Materials provided Start Marker

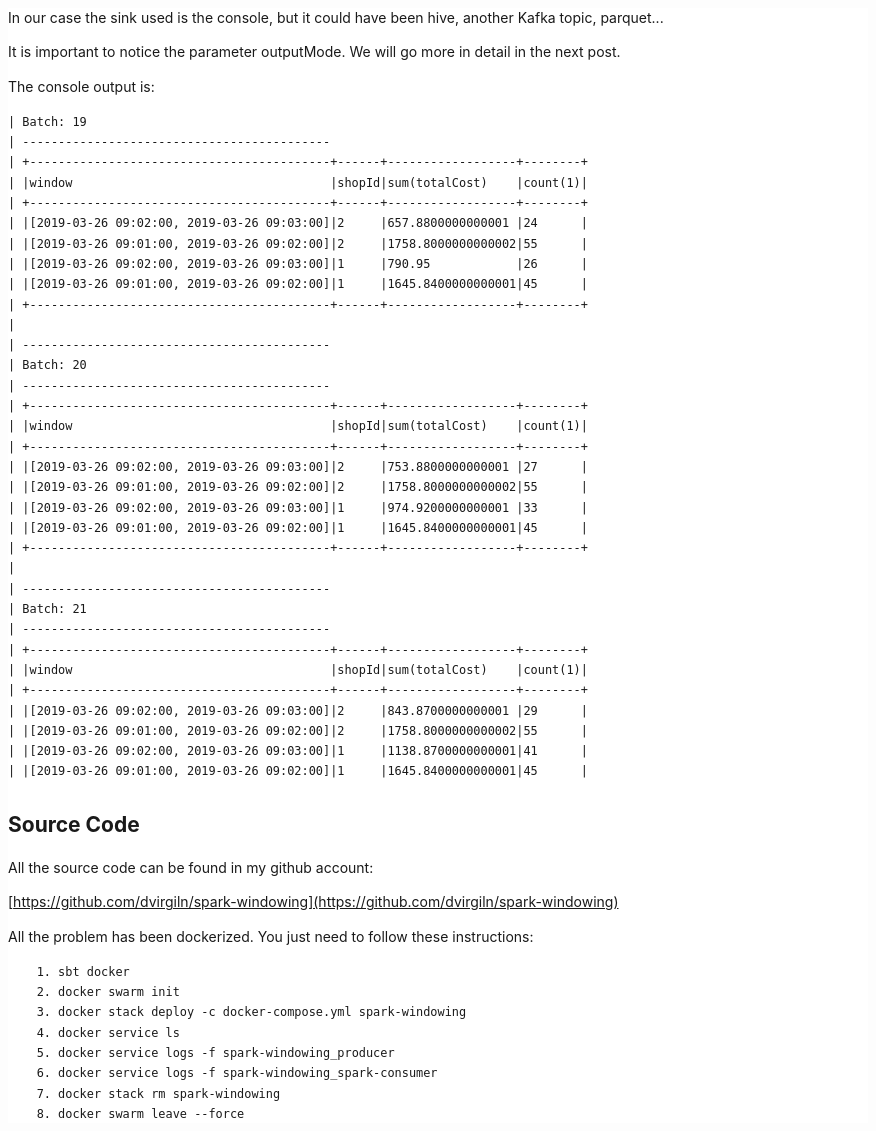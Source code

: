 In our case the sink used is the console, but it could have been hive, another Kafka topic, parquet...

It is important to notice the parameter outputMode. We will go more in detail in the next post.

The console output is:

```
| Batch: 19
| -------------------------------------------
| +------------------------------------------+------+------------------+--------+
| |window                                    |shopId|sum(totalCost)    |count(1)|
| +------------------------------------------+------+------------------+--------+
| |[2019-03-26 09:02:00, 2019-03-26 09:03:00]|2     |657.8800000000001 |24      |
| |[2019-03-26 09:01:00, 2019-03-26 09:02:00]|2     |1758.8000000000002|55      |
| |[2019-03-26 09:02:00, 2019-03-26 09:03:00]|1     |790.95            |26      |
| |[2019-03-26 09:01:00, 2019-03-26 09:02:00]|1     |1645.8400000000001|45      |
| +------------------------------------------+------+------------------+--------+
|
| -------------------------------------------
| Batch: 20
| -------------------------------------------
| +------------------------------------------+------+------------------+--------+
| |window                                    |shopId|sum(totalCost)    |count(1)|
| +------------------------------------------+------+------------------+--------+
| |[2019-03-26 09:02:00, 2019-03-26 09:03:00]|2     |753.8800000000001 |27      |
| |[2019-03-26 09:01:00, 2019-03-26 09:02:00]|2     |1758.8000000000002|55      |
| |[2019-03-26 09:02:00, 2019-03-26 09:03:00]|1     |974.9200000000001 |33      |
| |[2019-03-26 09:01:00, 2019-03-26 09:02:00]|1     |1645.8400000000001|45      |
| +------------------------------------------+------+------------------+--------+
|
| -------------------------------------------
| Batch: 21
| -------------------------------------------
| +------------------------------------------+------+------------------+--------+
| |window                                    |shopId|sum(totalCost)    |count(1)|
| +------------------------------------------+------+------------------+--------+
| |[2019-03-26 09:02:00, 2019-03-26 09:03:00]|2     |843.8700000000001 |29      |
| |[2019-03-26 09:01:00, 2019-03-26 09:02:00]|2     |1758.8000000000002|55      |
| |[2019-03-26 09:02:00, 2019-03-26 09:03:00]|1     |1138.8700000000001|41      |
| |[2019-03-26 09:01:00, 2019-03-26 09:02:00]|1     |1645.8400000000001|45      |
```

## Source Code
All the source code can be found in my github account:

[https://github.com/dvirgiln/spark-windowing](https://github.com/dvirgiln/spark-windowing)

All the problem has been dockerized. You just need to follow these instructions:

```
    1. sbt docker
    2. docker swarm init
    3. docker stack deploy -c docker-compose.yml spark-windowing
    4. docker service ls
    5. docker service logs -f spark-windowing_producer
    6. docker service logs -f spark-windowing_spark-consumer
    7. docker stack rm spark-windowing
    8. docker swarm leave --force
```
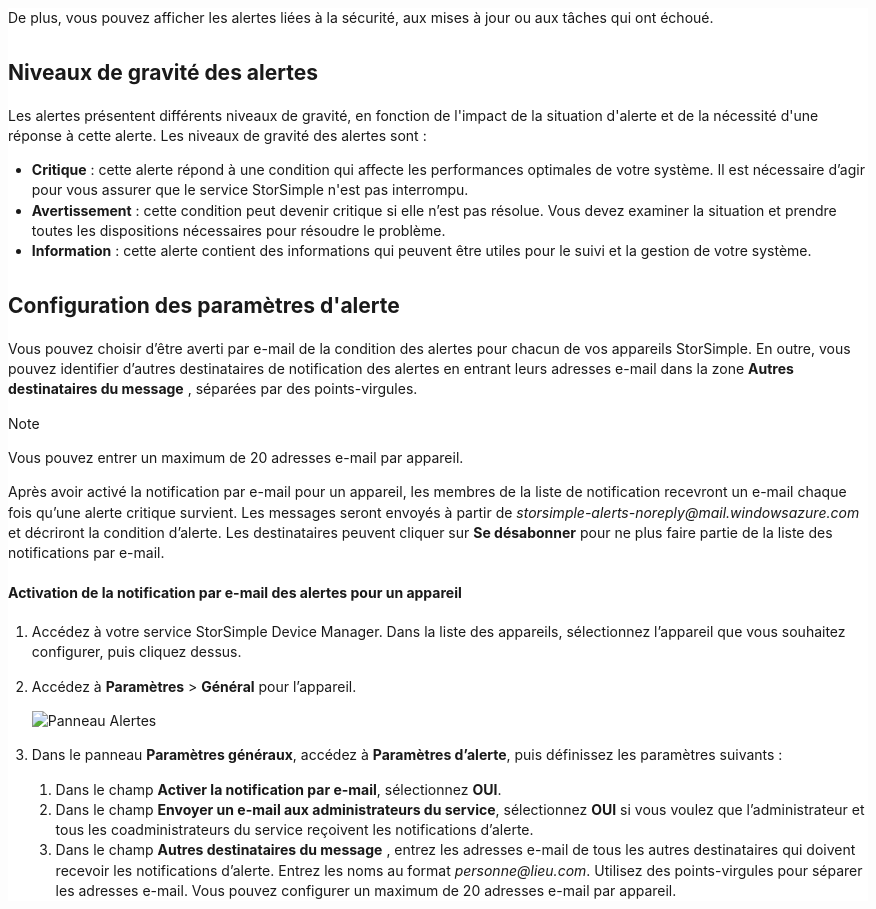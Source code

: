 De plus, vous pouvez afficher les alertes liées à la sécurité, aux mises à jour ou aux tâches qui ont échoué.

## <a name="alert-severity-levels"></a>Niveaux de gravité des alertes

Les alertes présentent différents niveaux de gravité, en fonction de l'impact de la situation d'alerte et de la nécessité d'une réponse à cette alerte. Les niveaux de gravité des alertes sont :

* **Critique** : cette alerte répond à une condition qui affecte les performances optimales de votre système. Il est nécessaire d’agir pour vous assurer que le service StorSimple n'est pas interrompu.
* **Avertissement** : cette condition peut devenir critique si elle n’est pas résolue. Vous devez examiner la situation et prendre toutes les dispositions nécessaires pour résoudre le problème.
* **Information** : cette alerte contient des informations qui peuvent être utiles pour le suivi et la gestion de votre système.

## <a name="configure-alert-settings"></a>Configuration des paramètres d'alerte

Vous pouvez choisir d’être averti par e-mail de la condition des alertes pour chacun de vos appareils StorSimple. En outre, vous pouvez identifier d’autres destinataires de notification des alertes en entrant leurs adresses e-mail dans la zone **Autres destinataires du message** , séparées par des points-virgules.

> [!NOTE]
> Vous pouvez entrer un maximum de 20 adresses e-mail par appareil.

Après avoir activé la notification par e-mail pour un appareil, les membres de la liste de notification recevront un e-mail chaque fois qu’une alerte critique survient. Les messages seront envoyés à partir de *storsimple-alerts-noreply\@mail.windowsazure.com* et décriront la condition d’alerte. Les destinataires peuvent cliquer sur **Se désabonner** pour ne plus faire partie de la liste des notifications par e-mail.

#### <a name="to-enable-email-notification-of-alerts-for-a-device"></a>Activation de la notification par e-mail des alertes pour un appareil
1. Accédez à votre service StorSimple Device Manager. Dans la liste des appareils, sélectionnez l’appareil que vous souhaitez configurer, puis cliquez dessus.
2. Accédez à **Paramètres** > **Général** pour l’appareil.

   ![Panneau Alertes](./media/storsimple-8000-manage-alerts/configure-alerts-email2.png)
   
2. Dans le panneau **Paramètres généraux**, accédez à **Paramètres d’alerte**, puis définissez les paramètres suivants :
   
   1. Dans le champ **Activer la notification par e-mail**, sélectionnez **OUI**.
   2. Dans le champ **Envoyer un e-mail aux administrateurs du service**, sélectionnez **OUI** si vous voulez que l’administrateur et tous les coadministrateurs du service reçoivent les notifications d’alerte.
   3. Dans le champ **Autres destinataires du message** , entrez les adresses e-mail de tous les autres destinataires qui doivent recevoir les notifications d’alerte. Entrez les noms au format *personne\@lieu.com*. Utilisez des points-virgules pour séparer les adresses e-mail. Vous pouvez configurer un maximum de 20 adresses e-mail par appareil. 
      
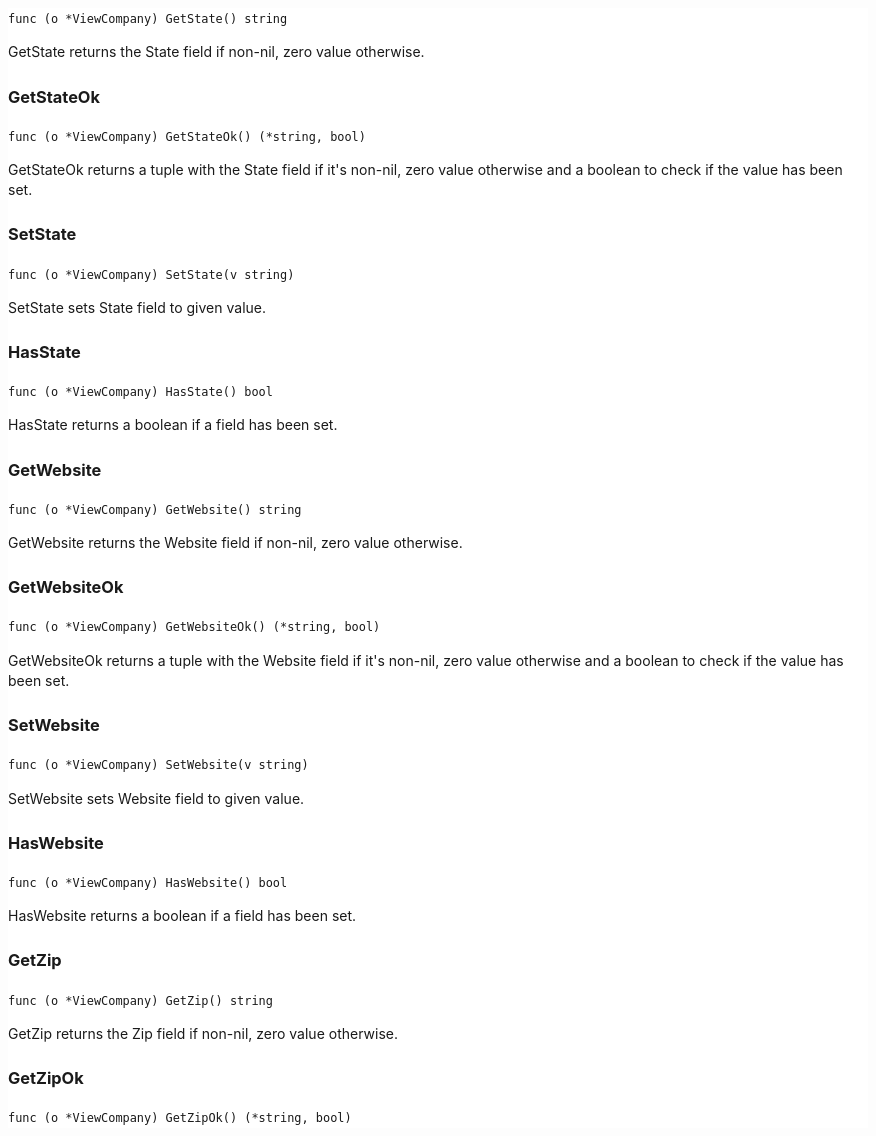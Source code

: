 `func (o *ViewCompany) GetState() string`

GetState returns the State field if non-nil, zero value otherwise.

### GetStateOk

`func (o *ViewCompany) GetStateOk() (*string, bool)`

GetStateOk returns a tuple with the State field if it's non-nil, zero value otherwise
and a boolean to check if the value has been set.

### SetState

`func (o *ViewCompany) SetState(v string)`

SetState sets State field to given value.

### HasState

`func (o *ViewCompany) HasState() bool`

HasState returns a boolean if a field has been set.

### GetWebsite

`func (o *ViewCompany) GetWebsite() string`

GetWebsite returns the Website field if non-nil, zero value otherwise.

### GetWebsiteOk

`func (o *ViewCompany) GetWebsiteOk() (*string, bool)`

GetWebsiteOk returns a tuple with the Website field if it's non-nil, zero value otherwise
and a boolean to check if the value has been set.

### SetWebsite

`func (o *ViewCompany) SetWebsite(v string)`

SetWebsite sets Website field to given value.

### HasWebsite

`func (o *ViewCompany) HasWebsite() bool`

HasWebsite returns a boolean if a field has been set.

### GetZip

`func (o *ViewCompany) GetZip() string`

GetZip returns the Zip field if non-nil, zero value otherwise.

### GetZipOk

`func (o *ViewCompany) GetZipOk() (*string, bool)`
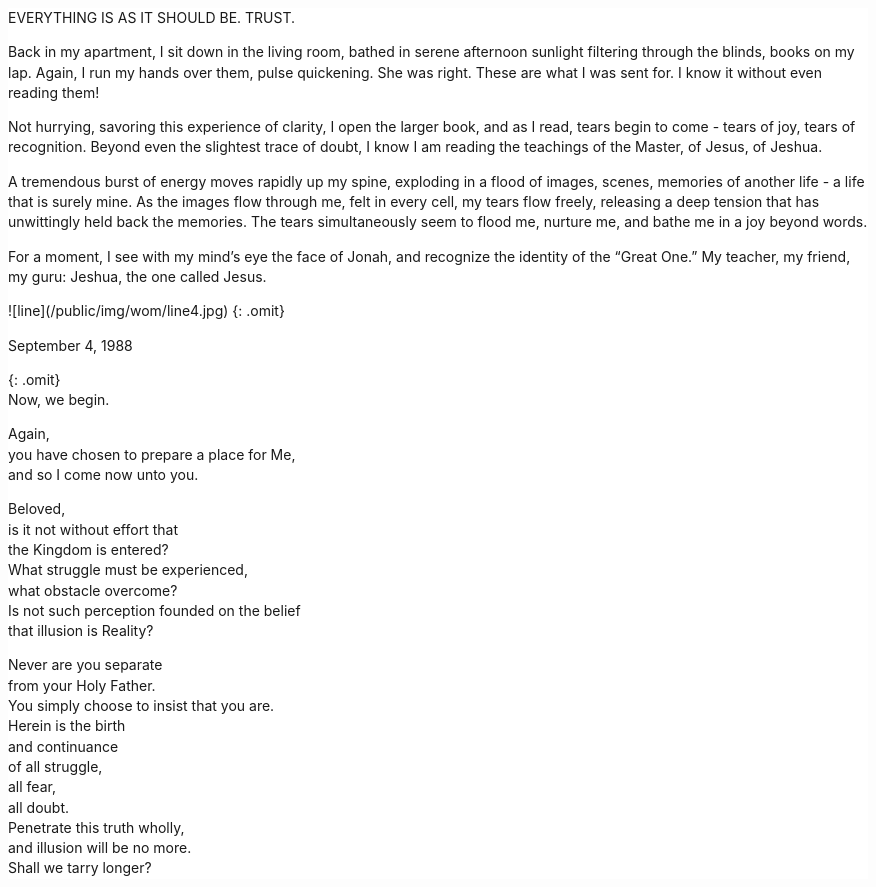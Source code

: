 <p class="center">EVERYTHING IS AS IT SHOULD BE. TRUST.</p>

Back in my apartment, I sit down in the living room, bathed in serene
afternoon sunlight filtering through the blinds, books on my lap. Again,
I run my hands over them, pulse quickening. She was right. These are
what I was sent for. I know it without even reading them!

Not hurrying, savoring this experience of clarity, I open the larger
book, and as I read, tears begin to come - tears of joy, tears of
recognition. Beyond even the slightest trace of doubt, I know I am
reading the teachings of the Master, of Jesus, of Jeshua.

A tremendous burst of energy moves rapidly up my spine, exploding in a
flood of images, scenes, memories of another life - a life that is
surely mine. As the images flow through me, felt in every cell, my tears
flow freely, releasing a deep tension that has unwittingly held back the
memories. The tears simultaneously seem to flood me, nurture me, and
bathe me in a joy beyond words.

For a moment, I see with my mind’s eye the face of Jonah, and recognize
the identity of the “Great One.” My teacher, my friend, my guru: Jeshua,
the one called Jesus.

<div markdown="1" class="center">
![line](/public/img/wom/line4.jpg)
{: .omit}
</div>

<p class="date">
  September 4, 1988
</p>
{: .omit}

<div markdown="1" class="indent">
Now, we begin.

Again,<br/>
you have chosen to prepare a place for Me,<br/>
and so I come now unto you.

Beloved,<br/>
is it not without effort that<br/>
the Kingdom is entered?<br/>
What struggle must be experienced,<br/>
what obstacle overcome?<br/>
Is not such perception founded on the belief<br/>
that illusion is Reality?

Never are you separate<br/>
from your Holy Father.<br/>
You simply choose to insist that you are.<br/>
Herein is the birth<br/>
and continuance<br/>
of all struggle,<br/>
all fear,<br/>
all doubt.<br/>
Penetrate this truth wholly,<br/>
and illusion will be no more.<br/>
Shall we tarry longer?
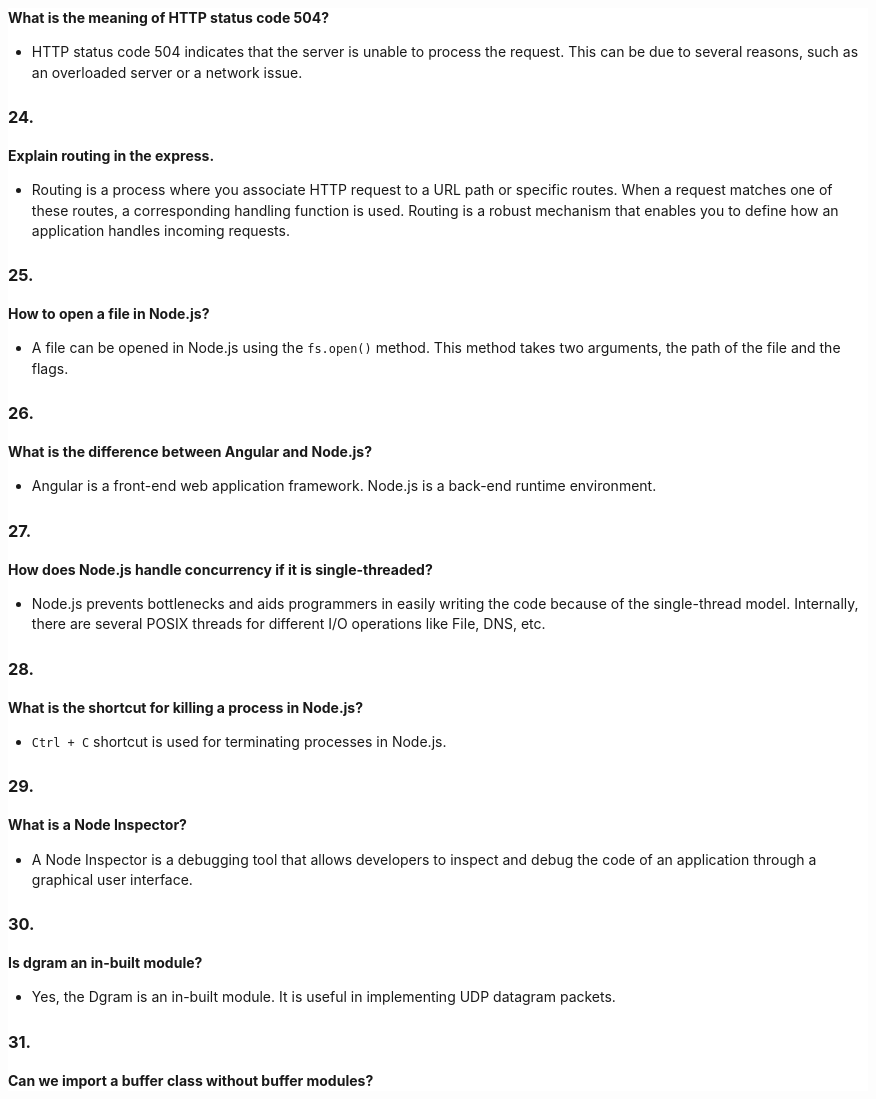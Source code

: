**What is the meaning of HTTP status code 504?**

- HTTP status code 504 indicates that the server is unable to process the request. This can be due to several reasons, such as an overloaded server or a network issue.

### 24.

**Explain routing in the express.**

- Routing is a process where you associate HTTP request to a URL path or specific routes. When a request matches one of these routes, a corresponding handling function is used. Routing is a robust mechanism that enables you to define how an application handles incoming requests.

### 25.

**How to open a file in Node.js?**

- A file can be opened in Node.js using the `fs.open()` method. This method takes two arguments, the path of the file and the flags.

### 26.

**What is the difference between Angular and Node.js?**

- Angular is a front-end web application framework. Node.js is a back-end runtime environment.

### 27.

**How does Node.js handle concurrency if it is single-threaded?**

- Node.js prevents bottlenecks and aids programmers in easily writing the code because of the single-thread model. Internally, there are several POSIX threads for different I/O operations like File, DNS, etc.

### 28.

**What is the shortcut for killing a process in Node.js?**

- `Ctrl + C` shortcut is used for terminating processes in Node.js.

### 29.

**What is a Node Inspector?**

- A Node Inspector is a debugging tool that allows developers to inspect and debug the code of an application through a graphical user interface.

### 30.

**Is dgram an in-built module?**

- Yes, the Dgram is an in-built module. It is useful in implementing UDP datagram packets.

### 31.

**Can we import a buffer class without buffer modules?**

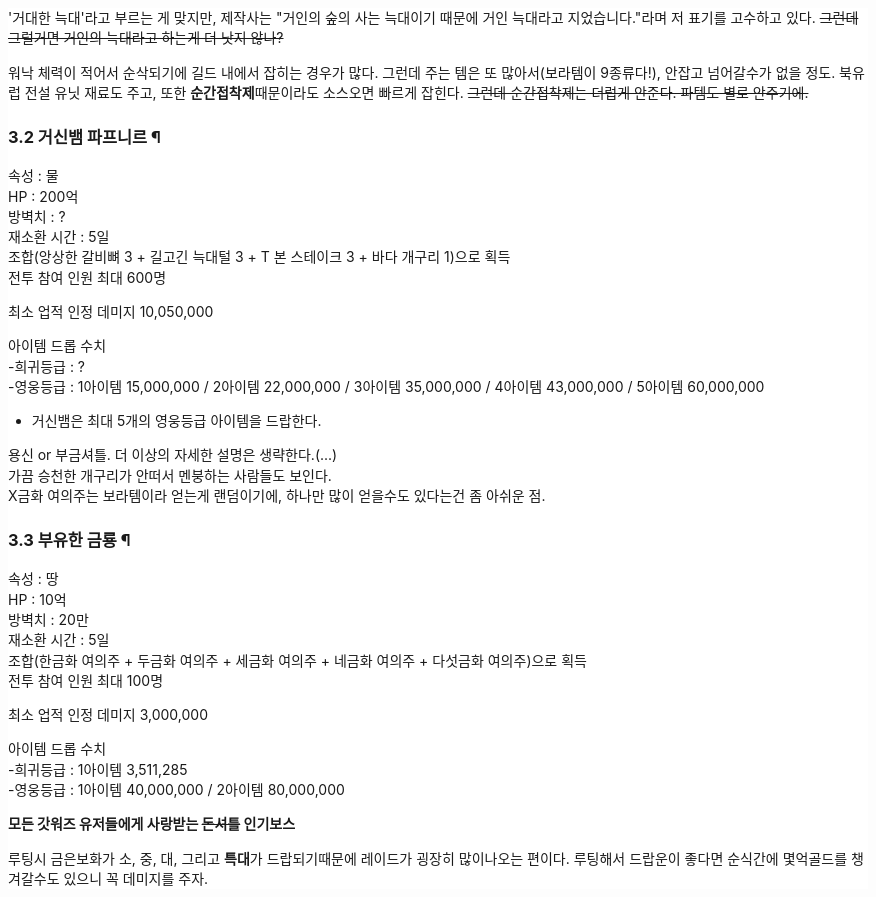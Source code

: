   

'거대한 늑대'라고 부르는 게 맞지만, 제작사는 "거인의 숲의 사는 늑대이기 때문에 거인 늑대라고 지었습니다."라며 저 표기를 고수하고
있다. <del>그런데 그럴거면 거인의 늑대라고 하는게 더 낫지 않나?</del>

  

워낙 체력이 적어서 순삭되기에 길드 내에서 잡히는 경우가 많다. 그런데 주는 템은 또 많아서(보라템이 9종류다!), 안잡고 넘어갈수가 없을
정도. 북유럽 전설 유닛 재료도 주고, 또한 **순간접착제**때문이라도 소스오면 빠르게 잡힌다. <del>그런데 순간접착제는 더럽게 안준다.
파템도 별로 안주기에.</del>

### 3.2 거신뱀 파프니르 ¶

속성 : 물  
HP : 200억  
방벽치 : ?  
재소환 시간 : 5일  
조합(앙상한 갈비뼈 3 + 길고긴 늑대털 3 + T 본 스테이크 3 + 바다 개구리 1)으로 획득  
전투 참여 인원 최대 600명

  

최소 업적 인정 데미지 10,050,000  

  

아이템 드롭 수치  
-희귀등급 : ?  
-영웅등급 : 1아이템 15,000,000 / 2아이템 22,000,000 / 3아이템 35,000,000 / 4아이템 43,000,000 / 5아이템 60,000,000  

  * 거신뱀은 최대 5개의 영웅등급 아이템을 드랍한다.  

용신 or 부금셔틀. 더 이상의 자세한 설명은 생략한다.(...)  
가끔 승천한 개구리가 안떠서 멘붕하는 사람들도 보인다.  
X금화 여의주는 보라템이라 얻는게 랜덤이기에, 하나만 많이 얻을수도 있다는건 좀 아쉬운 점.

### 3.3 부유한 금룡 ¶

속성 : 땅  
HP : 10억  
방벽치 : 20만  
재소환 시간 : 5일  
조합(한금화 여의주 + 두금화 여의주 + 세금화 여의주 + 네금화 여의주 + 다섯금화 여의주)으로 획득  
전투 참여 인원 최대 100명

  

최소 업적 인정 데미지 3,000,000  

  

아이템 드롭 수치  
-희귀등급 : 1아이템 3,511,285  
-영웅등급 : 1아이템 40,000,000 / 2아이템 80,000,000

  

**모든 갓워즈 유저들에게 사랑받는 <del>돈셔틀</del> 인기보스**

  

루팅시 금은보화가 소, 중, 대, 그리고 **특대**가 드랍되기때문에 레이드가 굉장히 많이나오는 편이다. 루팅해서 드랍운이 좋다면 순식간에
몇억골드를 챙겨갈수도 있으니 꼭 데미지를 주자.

Materials provided End Marker

** Exercise directions **
The line holding "(o *ViewCompany) SetState(v" starts the copy and the line holding "September 4, 1988" ends it. Repeat those two lines above and all between them exactly, leaving out pictures.

** Final answer **
`func (o *ViewCompany) SetState(v string)`

SetState sets State field to given value.

### HasState

`func (o *ViewCompany) HasState() bool`

HasState returns a boolean if a field has been set.

### GetWebsite

`func (o *ViewCompany) GetWebsite() string`

GetWebsite returns the Website field if non-nil, zero value otherwise.

### GetWebsiteOk

`func (o *ViewCompany) GetWebsiteOk() (*string, bool)`

GetWebsiteOk returns a tuple with the Website field if it's non-nil, zero value otherwise
and a boolean to check if the value has been set.

### SetWebsite

`func (o *ViewCompany) SetWebsite(v string)`

SetWebsite sets Website field to given value.

### HasWebsite

`func (o *ViewCompany) HasWebsite() bool`

HasWebsite returns a boolean if a field has been set.

### GetZip

`func (o *ViewCompany) GetZip() string`

GetZip returns the Zip field if non-nil, zero value otherwise.

### GetZipOk

`func (o *ViewCompany) GetZipOk() (*string, bool)`
Source code

: <p class="center">EVERYTHING IS AS IT SHOULD BE. TRUST.</p>

Back in my apartment, I sit down in the living room, bathed in serene
afternoon sunlight filtering through the blinds, books on my lap. Again,
I run my hands over them, pulse quickening. She was right. These are
what I was sent for. I know it without even reading them!

Not hurrying, savoring this experience of clarity, I open the larger
book, and as I read, tears begin to come - tears of joy, tears of
recognition. Beyond even the slightest trace of doubt, I know I am
reading the teachings of the Master, of Jesus, of Jeshua.

A tremendous burst of energy moves rapidly up my spine, exploding in a
flood of images, scenes, memories of another life - a life that is
surely mine. As the images flow through me, felt in every cell, my tears
flow freely, releasing a deep tension that has unwittingly held back the
memories. The tears simultaneously seem to flood me, nurture me, and
bathe me in a joy beyond words.

For a moment, I see with my mind’s eye the face of Jonah, and recognize
the identity of the “Great One.” My teacher, my friend, my guru: Jeshua,
the one called Jesus.

<div markdown="1" class="center">
![line](/public/img/wom/line4.jpg)
{: .omit}
</div>

<p class="date">
  September 4, 1988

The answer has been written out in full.